We worked with the US National Library of Medicine for the second edition and we had a whole medical advisory board of physical therapists, occupational therapists, and movement disorder specialists that reviewed the curriculum. It was very exciting to have the support and the validation of the Library of Medicine. From the second edition, we created a curriculum for professionals. People can attend training and material is given to participants on what needs to be done to aid patients on how to relearn writing skills. Participants can bring what they learned back to their own center and teach their Parkinson’s population.
The message we’re trying to get across is you can improve. There are a lot of centers that are working with Parkinson’s patients and trying different programming to help with symptoms. Writing is such a personal ability. Regaining the ability is essentially regaining confidence. They are more than Parkinson’s and can still live their life. Writing is one of those things that will allow them to feel assurance and living better with Parkinson’s instead of feeling burdened by it.
- You previously did a cross-country trip providing workshops and visited fifteen states. You even brought the workshop to Toronto. What was that like, bringing the Art Cart on the road? What were some memorable moments?

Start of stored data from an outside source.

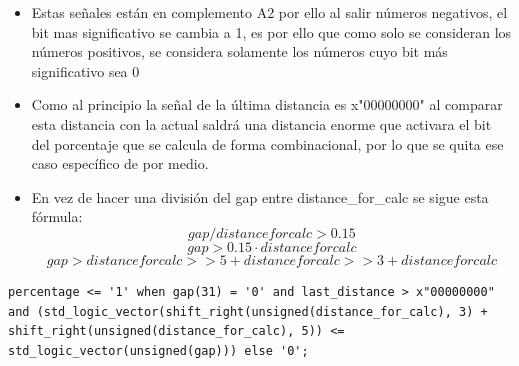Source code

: \begin{itemize}
    \item Estas señales están en complemento A2 por ello al salir números negativos, el bit mas significativo se cambia a 1, es por ello que como solo se consideran los números positivos, se
     considera solamente los números cuyo bit más significativo sea 0
    \item Como al principio la señal de la última distancia es x"00000000" al comparar esta distancia con la actual saldrá una distancia enorme que activara el bit del porcentaje que se calcula 
    de forma combinacional, por lo que se quita ese caso específico de por medio.
    \item En vez de hacer una división del gap entre distance\_for\_calc se sigue esta fórmula:
    \[ gap/distanceforcalc > 0.15\] 
    \[gap > 0.15 \cdot distanceforcalc \] 
    \[gap > distanceforcalc>> 5 + distanceforcalc>> 3 + distanceforcalc\] 
\end{itemize}

\lstset{language=VHDL, breaklines=true, basicstyle=\footnotesize}
\begin{lstlisting}[frame=single]
    percentage <= '1' when gap(31) = '0' and last_distance > x"00000000" and (std_logic_vector(shift_right(unsigned(distance_for_calc), 3) + shift_right(unsigned(distance_for_calc), 5)) <= std_logic_vector(unsigned(gap))) else '0';
\end{lstlisting}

It was amazing and it’s been a dream of mine to spread smiles. To be able to do that through our Smile Through Art workshop series was always a goal of mine. It was one of the reasons why I wanted to go into medicine. I’ve worked with so many patients and formed amazing relationships that I don’t think I would have formed if I had been a doctor and only saw them for a period of time. Being able to travel and bring the program to different communities in the US and Canada was just awesome. One of the reasons why I named it the Art Cart is because I wanted to make it an accessible program for patients. We travel to an environment or community they’re most comfortable in. I have a little trolley called the Art Cart. The really amazing thing is we worked with so many neurologists, movement disorder specialists, and medical professionals that I am right up there with them. There are times where doctors will write scripts to come to our program, which is really cool. After they finish their plan of care, they transition their patients to us, which is a great collaborative effort, or a big team. To take care of a person you need a whole team of people. It’s not just one person and it’s not just medication. We have established ourselves, the Art Cart and DopaFit (Chad’s Parkinson’s movement program that specializes in research and evidence-based physical exercises for people living with the disease), as the industry experts.
During our tour, we met with different communities and saw how they did certain things. We also had people travel hours just to come to our workshops. It’s amazing to hear people say they drove then stayed overnight to come to our program. It’s such an amazing thing they come this far.

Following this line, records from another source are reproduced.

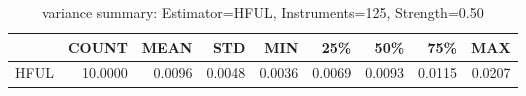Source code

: \begin{table}[ht]
\centering
\caption{variance summary: Estimator=HFUL, Instruments=125, Strength=0.50}
\begin{tabular}{lrrrrrrrr}
\toprule
 & COUNT & MEAN & STD & MIN & 25\% & 50\% & 75\% & MAX \\
\midrule
HFUL & 10.0000 & 0.0096 & 0.0048 & 0.0036 & 0.0069 & 0.0093 & 0.0115 & 0.0207 \\
\bottomrule
\end{tabular}
\end{table}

For the professional series, we are offering to travel to them if they have a solid group and we’ll do the training there. We currently have some things in the works for traveling, but the next step is to create a training program for the Art Cart so people can bring it to their communities.
- What are some future projects you plan to tackle next? More art exhibitions?

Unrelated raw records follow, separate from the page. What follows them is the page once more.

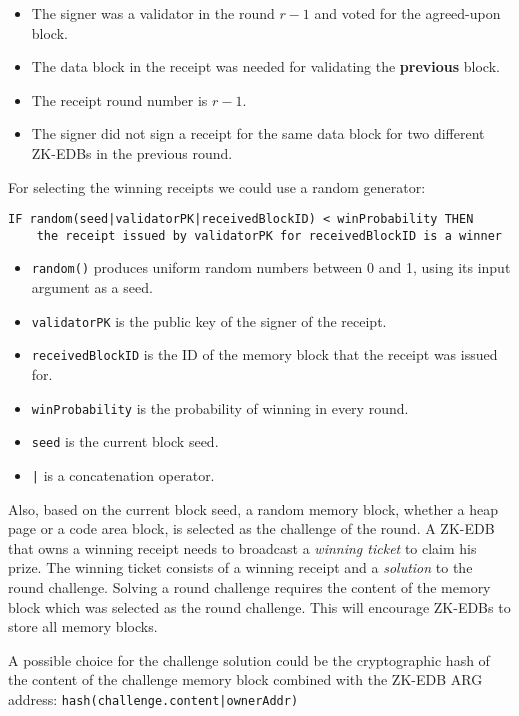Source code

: \begin{itemize}
    \item The signer was a validator in the round $r - 1$ and voted for the agreed-upon block.
    \item The data block in the receipt was needed for validating the \textbf{previous} block.
    \item The receipt round number is $r - 1$.
    \item The signer did not sign a receipt for the same data block for two different ZK-EDBs in the previous round.
\end{itemize}
For selecting the winning receipts we could use a random generator:
\begin{verbatim}
IF random(seed|validatorPK|receivedBlockID) < winProbability THEN
    the receipt issued by validatorPK for receivedBlockID is a winner
\end{verbatim}
\begin{itemize}
    \item \texttt{random()} produces uniform random numbers between 0 and 1, using its input argument as a seed.
    \item \texttt{validatorPK} is the public key of the signer of the receipt.
    \item \texttt{receivedBlockID} is the ID of the memory block that the receipt was issued for.
    \item \texttt{winProbability} is the probability of winning in every round.
    \item \texttt{seed} is the current block seed.
    \item \texttt{|} is a concatenation operator.
\end{itemize}


Also, based on the current block seed, a random memory block, whether a heap page or a code area block, is
selected as the challenge of the round. A ZK-EDB that owns a winning receipt needs to broadcast a \emph{winning
ticket} to claim his prize. The winning ticket consists of a winning receipt and a \emph{solution} to the round
challenge. Solving a round challenge requires the content of the memory block which was selected as the round
challenge. This will encourage ZK-EDBs to store all memory blocks.

A possible choice for the challenge solution could be the cryptographic hash of the content of the challenge
memory block combined with the ZK-EDB ARG address: \texttt{hash(challenge.content|ownerAddr)}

Making these trainings successful is a big goal and getting the word out since we are the only ones who are doing this. We want to do more of a national approach so we’re trying to target different centers. Our next annual art exhibit, which features patients’ artwork, is this October, although the venue has not been decided yet. The last one we hosted brought in over 150 art pieces with over 150 in attendance. People lined up outside the door to get in! It’s one of the events that I look forward to because workshop participants invite their families and get dressed up and stand by their work. We have a few people talk about their experience and it’s an overall great event.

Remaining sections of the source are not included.